13 points by HerrmannM 2397 days ago
When I learned C++ 10 years ago, we had a textbook basically teaching C++ through design patterns. I remember them to be mentioned quite regularly, including in job offers. Nowadays, they don't seem as big as they used to be, and I did not hear about them for a while. What is your recent experience with them? Are they still a thing?
4 comments

Everyone was still off inventing their own wheel 10-15 years ago. Today, most languages provide libraries that cover the majority of the use cases for which you would have written your own implementation of a design pattern. To add to this, languages have shifted towards providing functional programming extensions that move away from the OOP perspective on design patterns to a functional one.

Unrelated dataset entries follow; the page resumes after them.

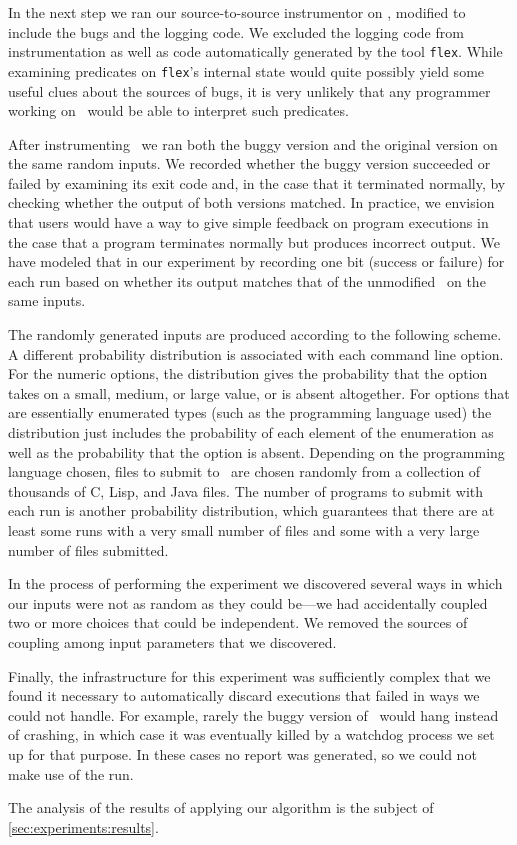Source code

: In the next step we ran our source-to-source instrumentor on \moss,
modified to include the bugs and the logging code.  We excluded the logging
code from instrumentation as well as code automatically generated by the tool
{\tt flex}.  While examining predicates on {\tt flex}'s internal state
would quite possibly yield some useful clues about the sources of
bugs, it is very unlikely that any programmer working on \moss\ would
be able to interpret such predicates.

After instrumenting \moss\ we ran both the buggy version and the
original version on the same random inputs. We recorded whether the buggy
version succeeded or failed by examining its exit code and, in the
case that it terminated normally, by checking whether the output of
both versions matched.  In practice, we envision that users would have
a way to give simple feedback on program executions in the case that a
program terminates normally but produces incorrect output.  We have
modeled that in our experiment by recording one bit (success or
failure) for each run based on whether its output matches that of the
unmodified \moss\ on the same inputs.

The randomly generated inputs are produced according to the following
scheme.  A different probability distribution is associated with each
command line option.  For the numeric options, the distribution gives
the probability that the option takes on a small, medium, or large
value, or is absent altogether.  For options that are essentially
enumerated types (such as the programming language used) the
distribution just includes the probability of each element of the
enumeration as well as the probability that the option is absent.
Depending on the programming language chosen, files to submit to
\moss\ are chosen randomly from a collection of thousands of C, Lisp,
and Java files.  The number of programs to submit with each run is
another probability distribution, which guarantees that there are at
least some runs with a very small number of files and some with a very
large number of files submitted.

In the process of performing the experiment we discovered several ways
in which our inputs were not as random as they could be---we had
accidentally coupled two or more choices that could be independent.
We removed the sources of coupling among input parameters that we
discovered.

Finally, the infrastructure for this experiment was sufficiently complex
that we found it necessary to automatically discard executions that
failed in ways we could not handle.  For example, rarely the buggy version of
\moss\ would hang instead of crashing, in which case it was eventually killed
by a watchdog process we set up for that purpose.  In these cases no report
was generated, so we could not make use of the run.

The analysis of the results of applying our algorithm is the
subject of \autoref{sec:experiments:results}.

In a sense, design patterns are everywhere. Some easy examples: each time you use a foreach, you are using the iterator pattern. If you use filter or Where on a collection, you are using a visitor pattern implementation.

I would add that people are coming to realize that SOLID principles lead to code that is easier to write, reason about, and maintain. Whereas the GoF patterns were the right knowledge 10 years ago, SOLID principles are the right knowledge for today.

Basically this. I do see the facade pattern used a lot in projects still however.
They're certainly less fashionable than they were 20 years ago, and I'd not expect to see them talked about so much in job ads.

It's a bit odd, to teach a language through design patterns: design patterns are really best-practice workarounds beyond the language where the standard language toolkit doesn't provide an obviously best way of solving a problem. It's a run-before-walk approach.

You might be interested in this story, Design Patterns 15 Years On - http://lambda-the-ultimate.org/node/3655 (link to LtU discussion, which has some other resources).

It was not the best class ever, for sure! That's an interesting link, I never saw that way. Probably because how I learn them too, i.e. a mandatory thing to know.

Now I mostly wonder why/how did they get so big.

It depends. Have you looked into Haskell land lately? It's the 90s again there.
I did a bit of haskell, but not that much. From what I could see, it was more about stack of monads and compositions... Can you elaborate a bit?
I guess that the point was, Haskell is still developing patterns for solving common problems. Many of the uses of monads could be considered design patterns.
Well, kind of. I need to cure singletonitis from time to time. Apart from that, not where I am working. However, the dominant cause would be that they are not that useful for embedded/safety systems though.